The ingestion of a glucose containing drink has been shown to improve performance on a variety of cognitive tasks. There is debate, however, as to whether glucose especially benefits hippocampal memory functioning or whether it has a more global effect on attentional systems. The present study used event related potential methodology (ERPs) to investigate further glucose-mediated cognitive processes. Each participant acted as his/her own control in a repeated measures design, receiving one of two possible treatments (25g glucose vs. placebo) in a counterbalanced order. After a two hour fasting period participants completed a visual three-stimulus oddball task.
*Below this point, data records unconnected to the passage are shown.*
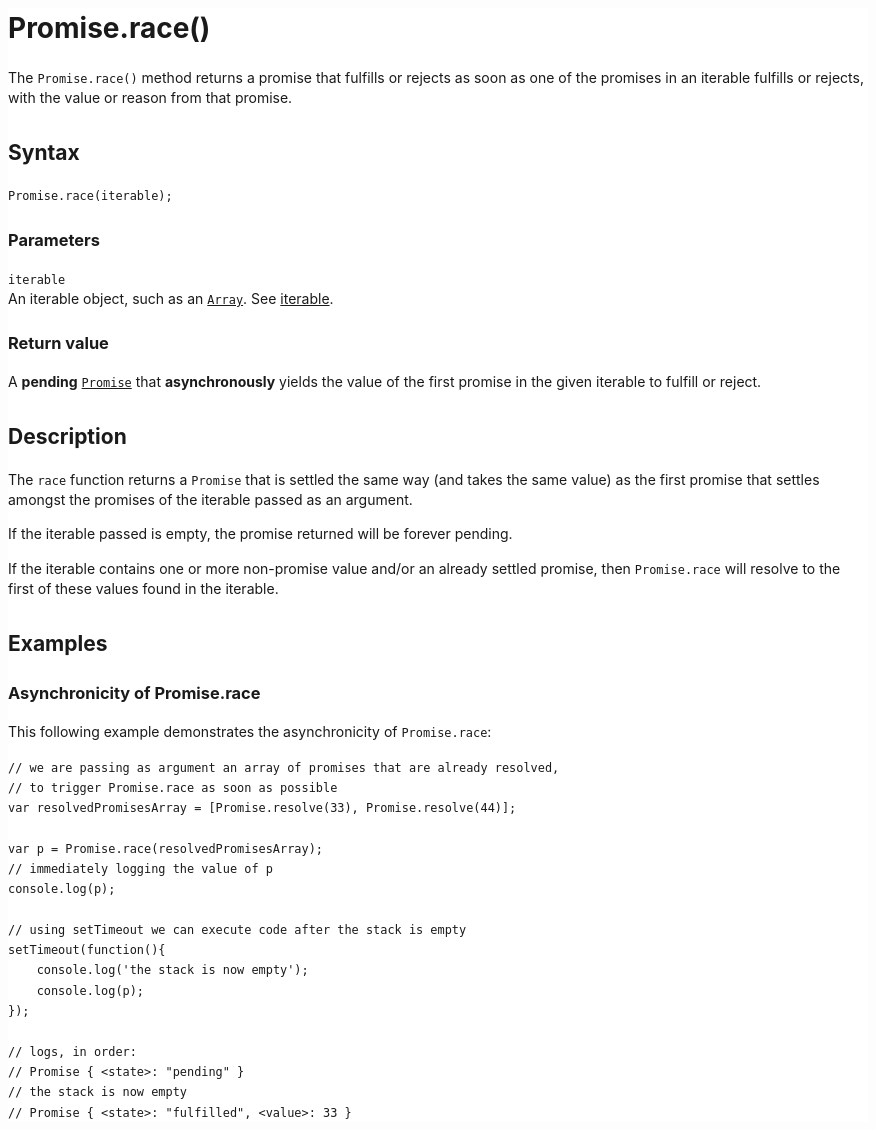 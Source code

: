 Promise.race()
==============

The `Promise.race()` method returns a promise that fulfills or rejects as soon as one of the promises in an iterable fulfills or rejects, with the value or reason from that promise.

Syntax
------

    Promise.race(iterable);

### Parameters

`iterable`  
An iterable object, such as an [`Array`](../array). See [iterable](../../iteration_protocols#the_iterable_protocol).

### Return value

A **pending** [`Promise`](../promise) that **asynchronously** yields the value of the first promise in the given iterable to fulfill or reject.

Description
-----------

The `race` function returns a `Promise` that is settled the same way (and takes the same value) as the first promise that settles amongst the promises of the iterable passed as an argument.

If the iterable passed is empty, the promise returned will be forever pending.

If the iterable contains one or more non-promise value and/or an already settled promise, then `Promise.race` will resolve to the first of these values found in the iterable.

Examples
--------

### Asynchronicity of Promise.race

This following example demonstrates the asynchronicity of `Promise.race`:

    // we are passing as argument an array of promises that are already resolved,
    // to trigger Promise.race as soon as possible
    var resolvedPromisesArray = [Promise.resolve(33), Promise.resolve(44)];

    var p = Promise.race(resolvedPromisesArray);
    // immediately logging the value of p
    console.log(p);

    // using setTimeout we can execute code after the stack is empty
    setTimeout(function(){
        console.log('the stack is now empty');
        console.log(p);
    });

    // logs, in order:
    // Promise { <state>: "pending" }
    // the stack is now empty
    // Promise { <state>: "fulfilled", <value>: 33 }
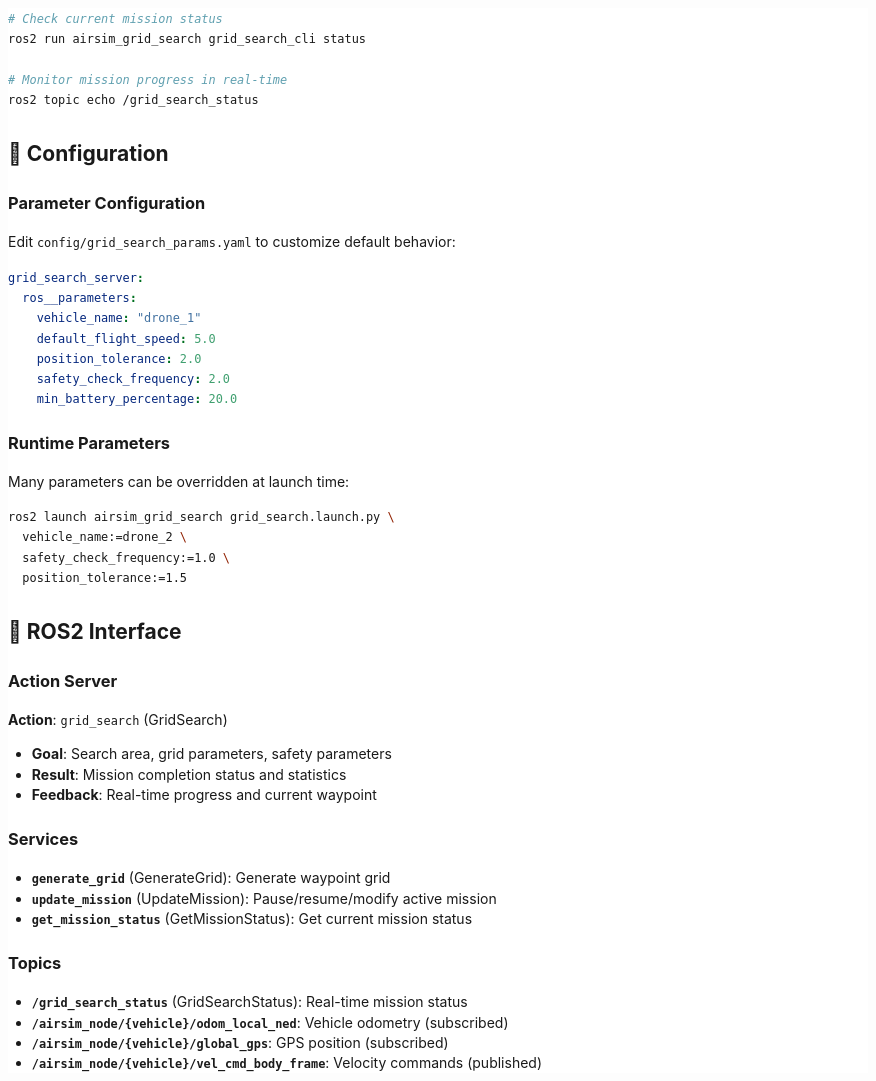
 ```bash
# Check current mission status
ros2 run airsim_grid_search grid_search_cli status

# Monitor mission progress in real-time
ros2 topic echo /grid_search_status
```

## 🔧 Configuration

### Parameter Configuration

Edit `config/grid_search_params.yaml` to customize default behavior:

```yaml
grid_search_server:
  ros__parameters:
    vehicle_name: "drone_1"
    default_flight_speed: 5.0
    position_tolerance: 2.0
    safety_check_frequency: 2.0
    min_battery_percentage: 20.0
```

### Runtime Parameters

Many parameters can be overridden at launch time:

```bash
ros2 launch airsim_grid_search grid_search.launch.py \
  vehicle_name:=drone_2 \
  safety_check_frequency:=1.0 \
  position_tolerance:=1.5
```

## 🔌 ROS2 Interface

### Action Server

**Action**: `grid_search` (GridSearch)
- **Goal**: Search area, grid parameters, safety parameters
- **Result**: Mission completion status and statistics
- **Feedback**: Real-time progress and current waypoint

### Services

- **`generate_grid`** (GenerateGrid): Generate waypoint grid
- **`update_mission`** (UpdateMission): Pause/resume/modify active mission
- **`get_mission_status`** (GetMissionStatus): Get current mission status

### Topics

- **`/grid_search_status`** (GridSearchStatus): Real-time mission status
- **`/airsim_node/{vehicle}/odom_local_ned`**: Vehicle odometry (subscribed)
- **`/airsim_node/{vehicle}/global_gps`**: GPS position (subscribed)
- **`/airsim_node/{vehicle}/vel_cmd_body_frame`**: Velocity commands (published)
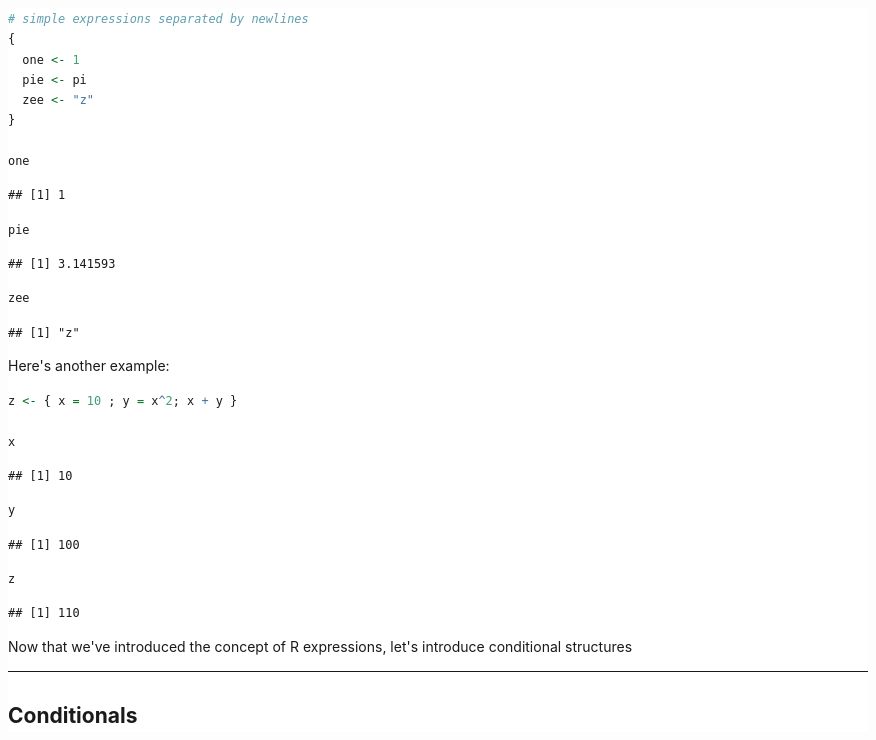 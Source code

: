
 ``` r
# simple expressions separated by newlines
{
  one <- 1
  pie <- pi
  zee <- "z"
}

one
```

    ## [1] 1

``` r
pie
```

    ## [1] 3.141593

``` r
zee
```

    ## [1] "z"

Here's another example:

``` r
z <- { x = 10 ; y = x^2; x + y }

x
```

    ## [1] 10

``` r
y
```

    ## [1] 100

``` r
z
```

    ## [1] 110

Now that we've introduced the concept of R expressions, let's introduce conditional structures

------------------------------------------------------------------------

Conditionals
------------

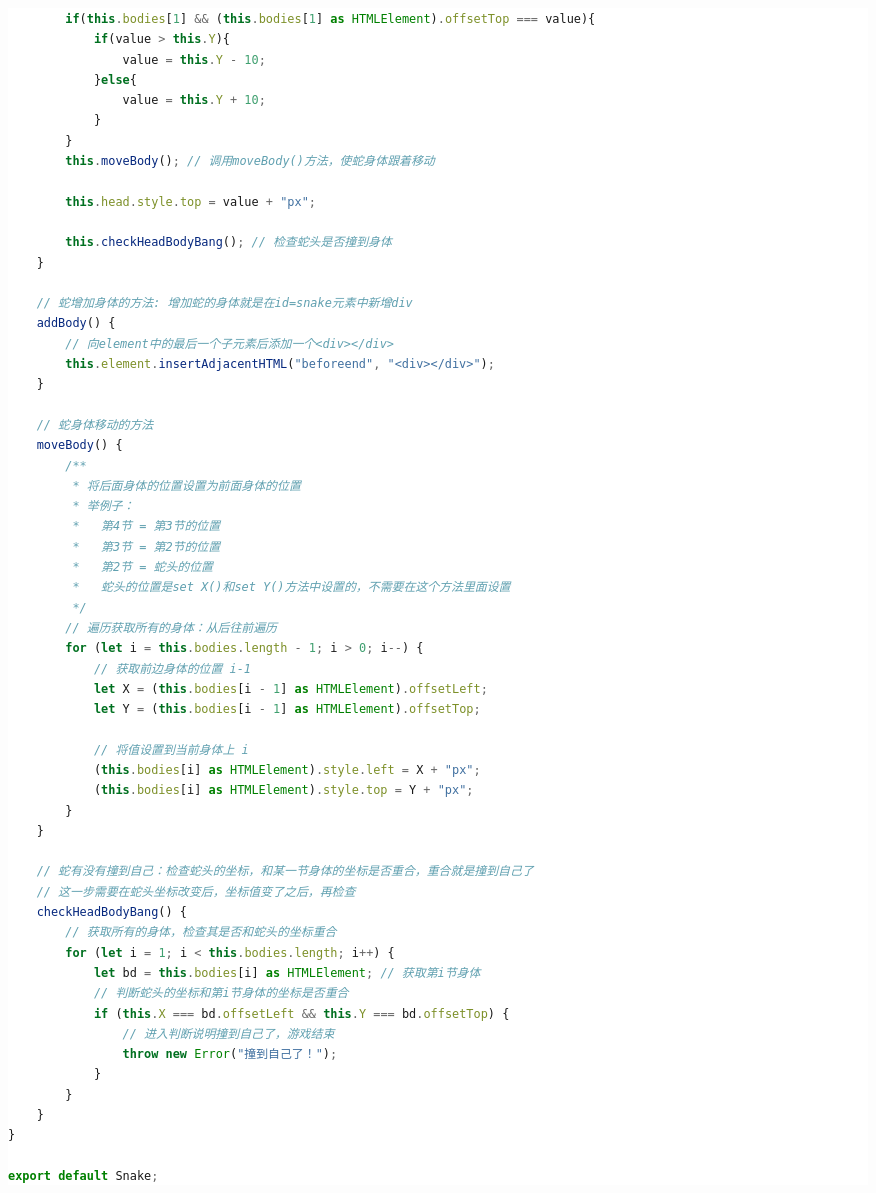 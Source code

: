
 ```ts
        if(this.bodies[1] && (this.bodies[1] as HTMLElement).offsetTop === value){
            if(value > this.Y){
                value = this.Y - 10;
            }else{
                value = this.Y + 10;
            }
        }
        this.moveBody(); // 调用moveBody()方法，使蛇身体跟着移动

        this.head.style.top = value + "px";

        this.checkHeadBodyBang(); // 检查蛇头是否撞到身体
    }

    // 蛇增加身体的方法: 增加蛇的身体就是在id=snake元素中新增div
    addBody() {
        // 向element中的最后一个子元素后添加一个<div></div>
        this.element.insertAdjacentHTML("beforeend", "<div></div>"); 
    }

    // 蛇身体移动的方法
    moveBody() {
        /**
         * 将后面身体的位置设置为前面身体的位置
         * 举例子：
         *   第4节 = 第3节的位置
         *   第3节 = 第2节的位置
         *   第2节 = 蛇头的位置
         *   蛇头的位置是set X()和set Y()方法中设置的，不需要在这个方法里面设置
         */
        // 遍历获取所有的身体：从后往前遍历
        for (let i = this.bodies.length - 1; i > 0; i--) {
            // 获取前边身体的位置 i-1
            let X = (this.bodies[i - 1] as HTMLElement).offsetLeft;
            let Y = (this.bodies[i - 1] as HTMLElement).offsetTop;

            // 将值设置到当前身体上 i
            (this.bodies[i] as HTMLElement).style.left = X + "px";
            (this.bodies[i] as HTMLElement).style.top = Y + "px";
        }
    }

    // 蛇有没有撞到自己：检查蛇头的坐标，和某一节身体的坐标是否重合，重合就是撞到自己了
    // 这一步需要在蛇头坐标改变后，坐标值变了之后，再检查
    checkHeadBodyBang() {
        // 获取所有的身体，检查其是否和蛇头的坐标重合
        for (let i = 1; i < this.bodies.length; i++) {
            let bd = this.bodies[i] as HTMLElement; // 获取第i节身体
            // 判断蛇头的坐标和第i节身体的坐标是否重合
            if (this.X === bd.offsetLeft && this.Y === bd.offsetTop) {
                // 进入判断说明撞到自己了，游戏结束
                throw new Error("撞到自己了！");
            }
        }
    }
}

export default Snake;
```
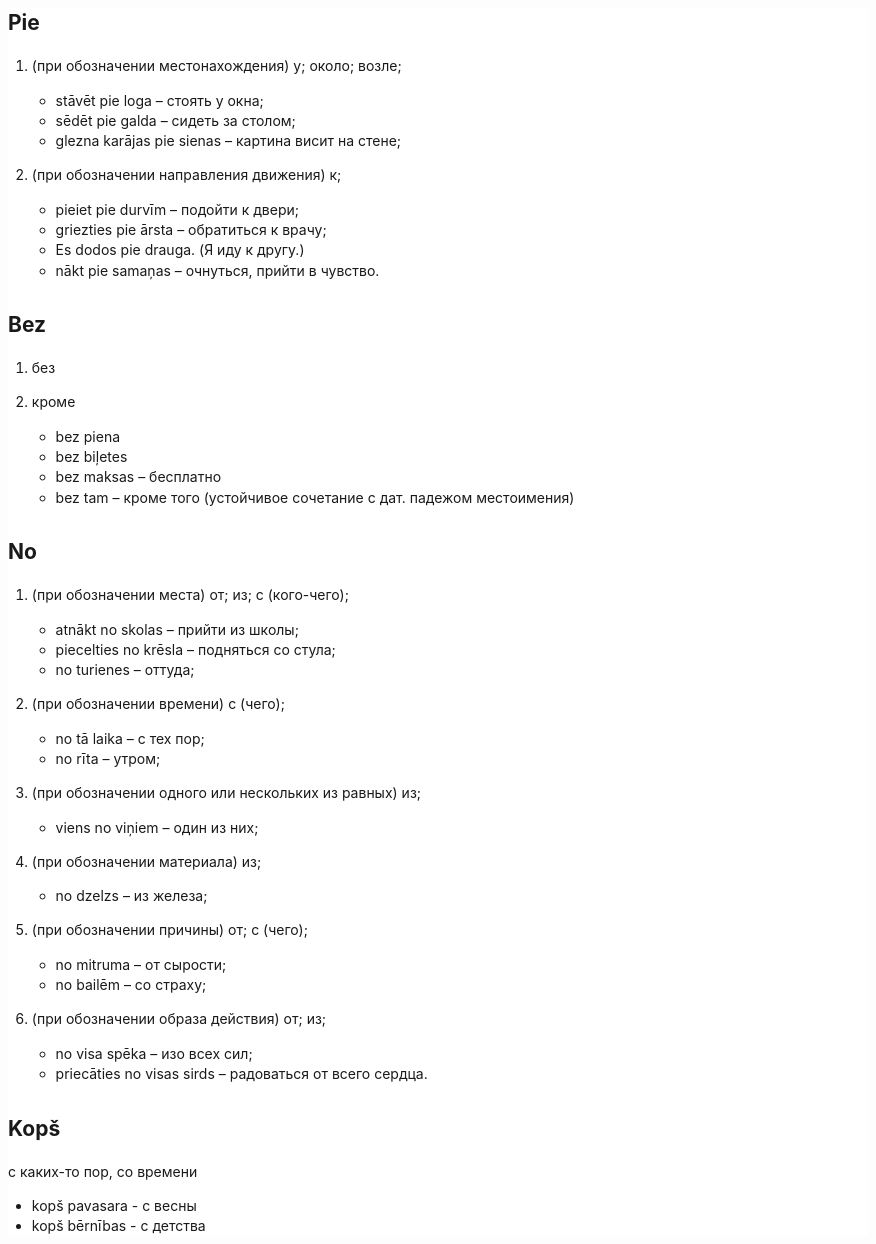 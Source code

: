 ## Pie

1. (при обозначении местонахождения) у; около; возле;
   - stāvēt pie loga – стоять у окна;
   - sēdēt pie galda – сидеть за столом;
   - glezna karājas pie sienas – картина висит на стене;

2. (при обозначении направления движения) к;
   - pieiet pie durvīm – подойти к двери;
   - griezties pie ārsta – обратиться к врачу;
   - Es dodos pie drauga. (Я иду к другу.)
   - nākt pie samaņas – очнуться, прийти в чувство.

## Bez

1. без
2. кроме

   - bez piena  
   - bez biļetes  
   - bez maksas – бесплатно  
   - bez tam – кроме того (устойчивое сочетание с дат. падежом местоимения)

## No

1. (при обозначении места) от; из; с (кого-чего);
   - atnākt no skolas – прийти из школы;
   - piecelties no krēsla – подняться со стула;
   - no turienes – оттуда;

2. (при обозначении времени) с (чего);
   - no tā laika – с тех пор;
   - no rīta – утром;

3. (при обозначении одного или нескольких из равных) из;
   - viens no viņiem – один из них;

4. (при обозначении материала) из;
   - no dzelzs – из железа;

5. (при обозначении причины) от; с (чего);
   - no mitruma – от сырости;
   - no bailēm – со страху;

6. (при обозначении образа действия) от; из;
   - no visa spēka – изо всех сил;
   - priecāties no visas sirds – радоваться от всего сердца.

## Kopš

с каких-то пор, со времени  
- kopš pavasara - с весны  
- kopš bērnības - с детства
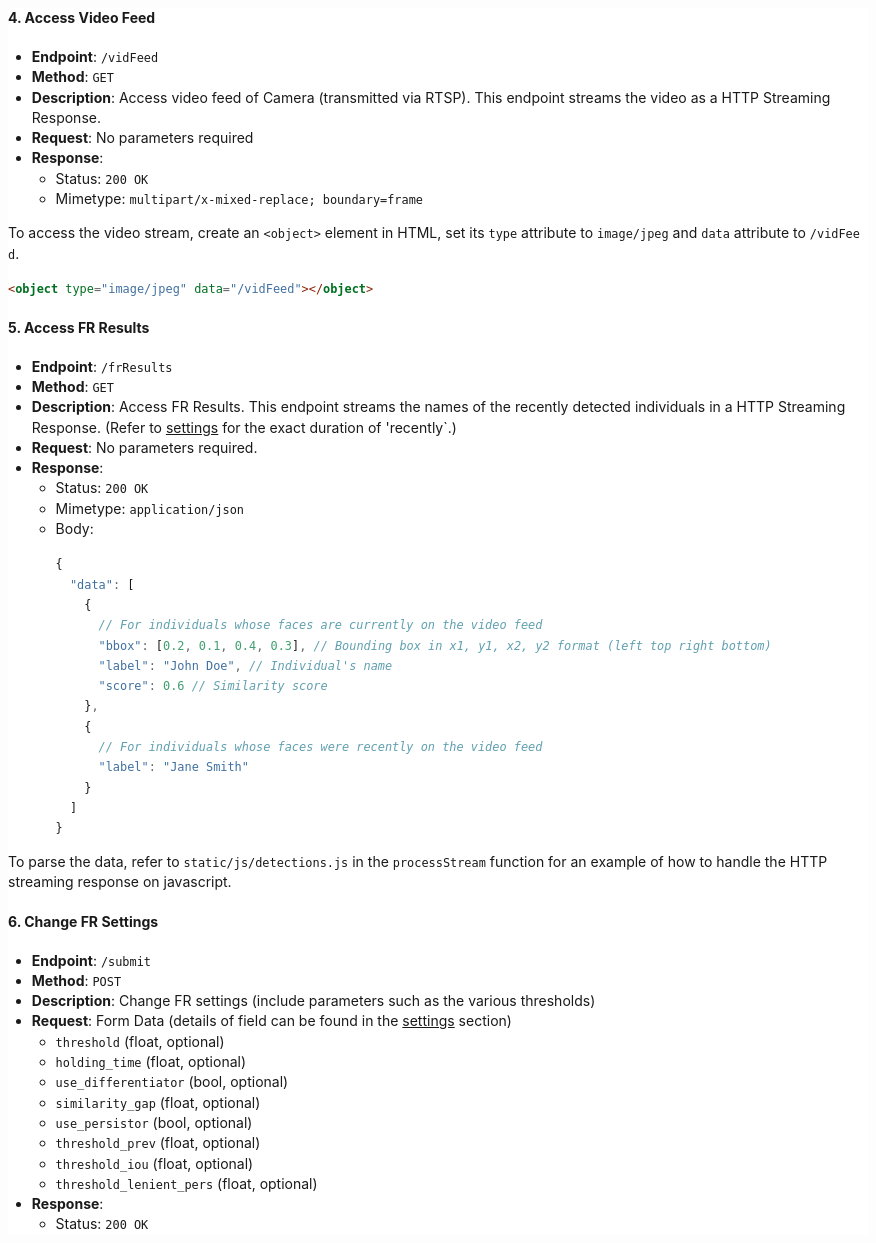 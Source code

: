 #### 4. Access Video Feed

- **Endpoint**: `/vidFeed`
- **Method**: `GET`
- **Description**: Access video feed of Camera (transmitted via RTSP). This endpoint streams the video as a HTTP Streaming Response.
- **Request**: No parameters required
- **Response**:
  - Status: `200 OK`
  - Mimetype: `multipart/x-mixed-replace; boundary=frame`

To access the video stream, create an `<object>` element in HTML, set its `type` attribute to `image/jpeg` and `data` attribute to `/vidFeed`.

```html
<object type="image/jpeg" data="/vidFeed"></object>
```

#### 5. Access FR Results

- **Endpoint**: `/frResults`
- **Method**: `GET`
- **Description**: Access FR Results. This endpoint streams the names of the recently detected individuals in a HTTP Streaming Response. (Refer to [settings](#fr-settings) for the exact duration of 'recently`.)
- **Request**: No parameters required.
- **Response**:
  - Status: `200 OK`
  - Mimetype: `application/json`
  - Body:
    ```js
    {
      "data": [
        {
          // For individuals whose faces are currently on the video feed
          "bbox": [0.2, 0.1, 0.4, 0.3], // Bounding box in x1, y1, x2, y2 format (left top right bottom)
          "label": "John Doe", // Individual's name
          "score": 0.6 // Similarity score
        },
        {
          // For individuals whose faces were recently on the video feed
          "label": "Jane Smith"
        }
      ]
    }
    ```

To parse the data, refer to `static/js/detections.js` in the `processStream` function for an example of how to handle the HTTP streaming response on javascript.

#### 6. Change FR Settings

- **Endpoint**: `/submit`
- **Method**: `POST`
- **Description**: Change FR settings (include parameters such as the various thresholds)
- **Request**: Form Data (details of field can be found in the [settings](#fr-settings) section)
  - `threshold` (float, optional)
  - `holding_time` (float, optional)
  - `use_differentiator` (bool, optional)
  - `similarity_gap` (float, optional)
  - `use_persistor` (bool, optional)
  - `threshold_prev` (float, optional)
  - `threshold_iou` (float, optional)
  - `threshold_lenient_pers` (float, optional)
- **Response**:
  - Status: `200 OK`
This paradigm involves an individual detecting an infrequent target stimulus randomly embedded in a train of repetitive background or standard stimuli. Detection of the target results in a large P3b ERP component (memory updating effect). The infrequent presentation of a novel and irrelevant stimulus, randomly interspersed with the target and standard stimuli, generates a P3a response (orientation of attention effect). These components were used as markers to establish whether the glucose enhancement effect was restricted to the neuro-cognitive processes related to memory. Consistent with behavioural work, glucose moderated the magnitude and latency of the P3b ERP component. However, glucose also interacted with attentional systems (P3a and an earlier P2), although this effect was non-significant. This work converges with recent fMRI findings indicating the sensitivity of the medial-temporal lobes and the pre-frontal cortex to glucose administration.